Illustration by David Rolfe.

Turtles for supper

The harvesting of non-endangered wild species should be done by local peoples for food in a sustainable fashion. Industrial technologies that 'mine' wildlife, such as drift nets or high-powered weaponry, often wreak such destruction that it is impossible for population levels to recover. The limited hunting of game for supper, however, gives local people a stake in species survival and defence of the rainforest. For example, the Amazon Green Turtle is a much better and more efficient existing foodsource than clearing precious rainforest in order to get poor cattle-grazing pasture. In-shore fisheries are often quite sustainable if the big factory trawlers stay tied up to the pier.
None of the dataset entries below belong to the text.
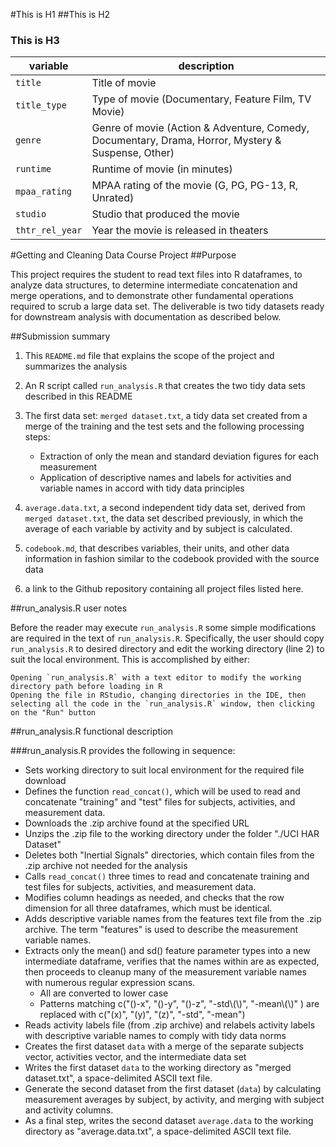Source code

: #This is H1
##This is H2
### This is H3

variable         | description
---------------- | ------------------------------------------------------------------
`title`	|	Title of movie
`title_type`	|	Type of movie (Documentary, Feature Film, TV Movie)
`genre`	|	Genre of movie (Action & Adventure, Comedy, Documentary, Drama, Horror, Mystery & Suspense, Other)
`runtime`	|	Runtime of movie (in minutes)
`mpaa_rating`	|	MPAA rating of the movie (G, PG, PG-13, R, Unrated)
`studio`	|	Studio that produced the movie
`thtr_rel_year`	|	Year the movie is released in theaters

#Getting and Cleaning Data Course Project
##Purpose

This project requires the student to read text files into R dataframes, to analyze data structures, to determine intermediate concatenation and merge operations, and to demonstrate other fundamental operations required to scrub a large data set.  The deliverable is two tidy datasets ready for downstream analysis with documentation as described below.

##Submission summary

1.  This `README.md` file that explains the scope of the project and summarizes the analysis

2.  An R script called `run_analysis.R` that creates the two tidy data sets described in this README

3.  The first data set:  `merged dataset.txt`, a tidy data set created from a merge of the training and the test sets and the following processing steps:

	- Extraction of only the mean and standard deviation figures for each measurement
	- Application of descriptive names and labels for activities and variable names in accord with tidy data principles

4.  `average.data.txt`, a second independent tidy data set, derived from `merged dataset.txt`, the data set described previously, in which the average of each variable by activity and by subject is calculated.

5.  `codebook.md`, that describes variables, their units, and other data information in fashion similar to the codebook provided with the source data

6.  a link to the Github repository containing all project files listed here.

##run_analysis.R user notes

Before the reader may execute `run_analysis.R` some simple modifications are required in the text of `run_analysis.R`.  Specifically, the user should copy `run_analysis.R` to desired directory and edit the working directory (line 2) to suit the local environment.  This is accomplished by either:

	Opening `run_analysis.R` with a text editor to modify the working directory path before loading in R
	Opening the file in RStudio, changing directories in the IDE, then selecting all the code in the `run_analysis.R` window, then clicking on the "Run" button

##run_analysis.R functional description

###run_analysis.R provides the following in sequence:

- Sets working directory to suit local environment for the required file download
- Defines the function `read_concat()`, which will be used to read and concatenate "training" and "test" files for subjects, activities, and measurement data.
- Downloads the .zip archive found at the specified URL
- Unzips the .zip file to the working directory under the folder "./UCI HAR Dataset"
- Deletes both "Inertial Signals" directories, which contain files from the .zip archive not needed for the analysis
- Calls `read_concat()` three times to read and concatenate training and test files for subjects, activities, and measurement data.
- Modifies column headings as needed, and checks that the row dimension for all three dataframes, which must be identical.
- Adds descriptive variable names from the features text file from the .zip archive.  The term "features" is used to describe the measurement variable names.
- Extracts only the mean() and sd() feature parameter types into a new intermediate dataframe, verifies that the names within are as expected, then proceeds to cleanup many of the measurement variable names with numerous regular expression scans.
	- All are converted to lower case
	- Patterns matching c("()-x", "()-y", "()-z", "-std\\(\\)", "-mean\\(\\)" ) are replaced with c("(x)", "(y)", "(z)", "-std", "-mean")
- Reads activity labels file (from .zip archive) and relabels activity labels with descriptive variable names to comply with tidy data norms
- Creates the first dataset `data` with a merge of the separate subjects vector, activities vector, and the intermediate data set
- Writes the first dataset `data` to the working directory as "merged dataset.txt", a space-delimited ASCII text file.
- Generate the second dataset from the first dataset (`data`) by calculating measurement averages by subject, by activity, and merging with subject and activity columns.
- As a final step, writes the second dataset `average.data` to the working directory as "average.data.txt", a space-delimited ASCII text file.



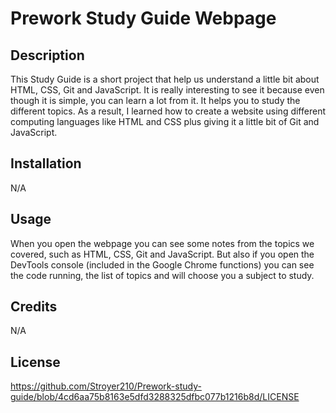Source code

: # Prework Study Guide Webpage

## Description

This Study Guide is a short project that help us understand a little bit about HTML, CSS, Git and JavaScript. It is really interesting to see it because even though it is simple, you can learn a lot from it. It helps you to study the different topics. 
As a result, I learned how to create a website using different computing languages like HTML and CSS plus giving it a little bit of Git and JavaScript. 

## Installation

N/A

## Usage

When you open the webpage you can see some notes from the topics we covered, such as HTML, CSS, Git and JavaScript. But also if you open the DevTools console (included in the Google Chrome functions) you can see the code running, the list of topics and will choose you a subject to study. 

## Credits

N/A

## License

https://github.com/Stroyer210/Prework-study-guide/blob/4cd6aa75b8163e5dfd3288325dfbc077b1216b8d/LICENSE



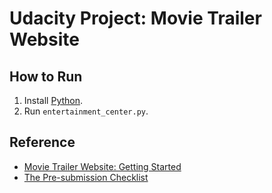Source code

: # Udacity Project: Movie Trailer Website

## How to Run

1. Install [Python](https://www.python.org/).
2. Run `entertainment_center.py`.

## Reference

* [Movie Trailer Website: Getting Started](https://docs.google.com/document/d/1joDQNQl_4icYYm6tM_F9ch5hZEH_f157hlljSUGOLWs/pub?embedded=true)
* [The Pre-submission Checklist](https://discussions.udacity.com/t/movie-trailer-website-checklist-read-this-before-you-submit-your-project/39852)
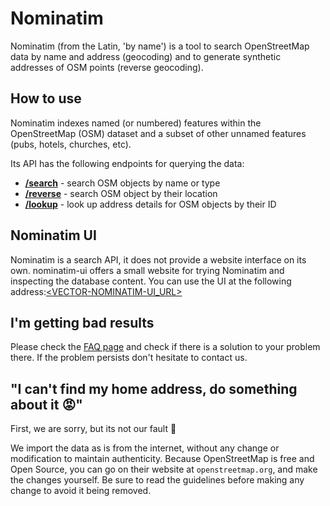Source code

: # Nominatim

Nominatim (from the Latin, 'by name') is a tool to search OpenStreetMap data by name and address (geocoding) and to generate synthetic addresses of OSM points (reverse geocoding).

## How to use
Nominatim indexes named (or numbered) features within the OpenStreetMap (OSM) dataset and a subset of other unnamed features (pubs, hotels, churches, etc).

Its API has the following endpoints for querying the data:
 * __[/search](/OpenStreetMap/nominatim/search.md#search-queries)__ - search OSM objects by name or type
 * __[/reverse](/OpenStreetMap/nominatim/reverse.md#reverse-geocoding)__ - search OSM object by their location
 * __[/lookup](/OpenStreetMap/nominatim/lookup.md#address-lookup)__ - look up address details for OSM objects by their ID

## Nominatim UI
Nominatim is a search API, it does not provide a website interface on its own. nominatim-ui offers a small website for trying Nominatim and inspecting the database content.
You can use the UI at the following address:[<VECTOR-NOMINATIM-UI_URL>](<VECTOR-NOMINATIM-UI_URL>)


## I'm getting bad results
Please check the [FAQ page](/OpenStreetMap/nominatim/faq#frequently-asked-questions) and check if there is a solution to your problem there. If the problem persists don't hesitate to contact us.

## "I can't find my home address, do something about it 😡"
First, we are sorry, but its not our fault 🤷

We import the data as is from the internet, without any change or modification to maintain authenticity. Because OpenStreetMap is free and Open Source, you can go on their website at `openstreetmap.org`, and make the changes yourself. Be sure to read the guidelines before making any change to avoid it being removed.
Illustration by David Rolfe.

Love a swamp

Most species are only as good as their habitats. The deafening roar of dams, dynamite and 'dozers is drowning out the spring chorus of frog-trills and birdsong. If wetlands and other vulnerable ecosystems disappear, small populations of wildlife will exist only in zoos or recreational parks. It is far more desirable to maintain natural ecosystems large enough to support viable wildlife populations. This calls for a combination of political will, sound land-use planning, and economic incentives for preservation as strong as those for destruction. One hopeful sign is the growing body of experience in restoring lands suffering from deforestation, degraded salt marshes and other wetlands, or grasslands recovering from the rigours of industrial agriculture.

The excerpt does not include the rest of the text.